The lantern in the corner had burnt low, its wick drowned in its own wax, so the light was faint and shrinking. Shadows gathered like threads pulled in toward her, crowding the corners of her vision. The stone walls seemed to breathe with the damp, exhaling mould and the sour tang of iron. She listened to it all because it was the only proof she had that she hadn’t gone deaf in the dark. Every scrape of boots beyond the door, every drip, every whisper of cloth shifting against her skin became a kind of clock. She told herself that as long as she could hear, she was alive.
She clutched the bloom close. It pulsed faintly in her palm, not a heartbeat but something that mocked one, slow and steady as if it belonged to something larger than her. Its petals twitched sometimes, folding and opening with her breath, bending as though listening. She hated how alive it seemed. She hated how it reminded her of the woman’s words. Ordinary girls don’t make dead things bloom. The memory made her throat tighten and made her press the bloom harder against her chest until it hurt. It was the only warmth she had left, and it frightened her more than the cold.
She tried to picture the others. Ren stood stubborn with the gauntlet gleaming on his arm, jaw tight the way it got when he wanted to argue but couldn’t. Hibiki, restless, loud even when he tried to be quiet, eyes too sharp with anger. Miyako, who always seemed to know what to do, knives flashing like she’d been born with them. Alice tried to believe they were still out there, moving, looking for her. She tried to imagine them safe. But every time she did, the thought twisted. What if they came here? What if they stepped into the same shadows, heard the same voices, and felt the same walls closing in? What if she wasn’t the one who broke, but they were?
The silence pushed harder when she thought like that. She pressed her forehead to her knees and whispered into the folds of her cloak, “Don’t come. Please don’t.” The words were thin, more air than sound. They didn’t fill the cell. They didn’t ease the tremble in her hands. They only reminded her how alone she was.
Her stomach cramped with hunger. She had eaten something yesterday—or what she thought was yesterday. A crust of bread shoved through the slot, hard enough to scrape her gums, and water in a dented cup that tasted like the stone it had seeped through. She told herself she didn’t need more, that she could last, but her body betrayed her with every hollow growl. Her lips split when she licked them, and the taste of iron stayed long after.
The bloom pulsed again. She tried to ignore it, tried to hold still and listen past it, but it was there all the same—steady, insistent, alive in her hand. Sometimes she thought it was keeping her awake on purpose, dragging her thoughts back whenever she drifted. Sometimes she thought it was waiting for something, and that terrified her most of all.

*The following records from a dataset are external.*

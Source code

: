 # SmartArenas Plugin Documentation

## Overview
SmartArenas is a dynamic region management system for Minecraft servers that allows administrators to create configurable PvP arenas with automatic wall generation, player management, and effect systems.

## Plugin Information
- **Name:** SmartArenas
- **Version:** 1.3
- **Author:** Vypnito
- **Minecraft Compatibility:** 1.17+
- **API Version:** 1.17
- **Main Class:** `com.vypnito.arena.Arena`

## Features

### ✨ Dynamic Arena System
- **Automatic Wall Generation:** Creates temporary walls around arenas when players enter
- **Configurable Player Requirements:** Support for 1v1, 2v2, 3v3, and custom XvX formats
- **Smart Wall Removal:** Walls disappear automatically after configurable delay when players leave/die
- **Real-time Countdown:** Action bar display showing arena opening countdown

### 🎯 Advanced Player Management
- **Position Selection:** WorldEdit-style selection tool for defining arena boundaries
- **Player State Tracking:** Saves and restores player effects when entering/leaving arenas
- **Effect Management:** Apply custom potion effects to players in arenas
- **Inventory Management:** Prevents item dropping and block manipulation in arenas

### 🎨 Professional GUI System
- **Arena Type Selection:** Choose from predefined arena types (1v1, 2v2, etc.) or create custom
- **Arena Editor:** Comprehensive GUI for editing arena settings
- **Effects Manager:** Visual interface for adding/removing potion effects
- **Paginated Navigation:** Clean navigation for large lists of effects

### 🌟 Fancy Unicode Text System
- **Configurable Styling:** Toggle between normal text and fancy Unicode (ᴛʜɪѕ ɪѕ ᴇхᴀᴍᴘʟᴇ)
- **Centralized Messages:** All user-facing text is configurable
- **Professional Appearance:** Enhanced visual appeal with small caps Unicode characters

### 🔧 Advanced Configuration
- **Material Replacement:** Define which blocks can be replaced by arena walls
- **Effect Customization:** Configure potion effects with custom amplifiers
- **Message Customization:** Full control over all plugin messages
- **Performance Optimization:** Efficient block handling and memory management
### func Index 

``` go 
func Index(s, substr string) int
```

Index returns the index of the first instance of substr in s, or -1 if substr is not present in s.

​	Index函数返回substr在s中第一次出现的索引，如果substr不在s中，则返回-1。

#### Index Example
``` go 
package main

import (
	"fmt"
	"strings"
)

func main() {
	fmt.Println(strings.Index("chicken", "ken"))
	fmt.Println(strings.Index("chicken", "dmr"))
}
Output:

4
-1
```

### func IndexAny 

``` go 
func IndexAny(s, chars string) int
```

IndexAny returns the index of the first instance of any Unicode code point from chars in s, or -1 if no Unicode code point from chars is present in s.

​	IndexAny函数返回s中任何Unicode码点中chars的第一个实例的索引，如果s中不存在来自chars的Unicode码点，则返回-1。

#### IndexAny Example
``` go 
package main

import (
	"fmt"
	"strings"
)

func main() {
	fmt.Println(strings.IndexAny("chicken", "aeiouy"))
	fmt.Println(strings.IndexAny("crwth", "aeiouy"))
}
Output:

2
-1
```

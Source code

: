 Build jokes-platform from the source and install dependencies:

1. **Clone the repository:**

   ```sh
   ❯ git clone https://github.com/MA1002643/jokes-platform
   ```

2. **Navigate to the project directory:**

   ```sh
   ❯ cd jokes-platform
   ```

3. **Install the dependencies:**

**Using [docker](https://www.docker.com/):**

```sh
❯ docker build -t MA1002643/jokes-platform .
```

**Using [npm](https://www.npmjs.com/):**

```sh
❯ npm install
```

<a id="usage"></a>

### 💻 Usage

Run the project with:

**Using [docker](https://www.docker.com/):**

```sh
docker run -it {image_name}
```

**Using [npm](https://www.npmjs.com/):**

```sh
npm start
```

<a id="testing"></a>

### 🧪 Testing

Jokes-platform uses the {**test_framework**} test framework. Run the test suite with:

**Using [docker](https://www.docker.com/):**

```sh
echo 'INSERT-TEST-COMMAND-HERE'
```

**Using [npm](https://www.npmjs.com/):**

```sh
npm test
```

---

Hours bled past. She dozed against the wall, dreams fractured and shallow. She thought she saw the orchard, crows perched on rotting fruit, their eyes glinting too human. She thought she heard Ren’s voice calling her name, rough and urgent, but when she jerked awake the only sound was dripping water and the faint rasp of her own breath. The lantern had burnt lower. The shadows were thicker, the walls closer. She bit her lip until it bled just to remind herself she hadn’t been dreaming forever.
Her throat was raw when she whispered again. “One more day. Just one more.” She repeated it, a rhythm to match the dripping water, a promise that might keep her bones from shaking apart. “One more.” The words meant nothing, but saying them gave her something to hold. The silence pressed back. The shadows didn’t move. The bloom kept pulsing. Alice curled tighter into herself and waited for the stone to decide what it wanted from her.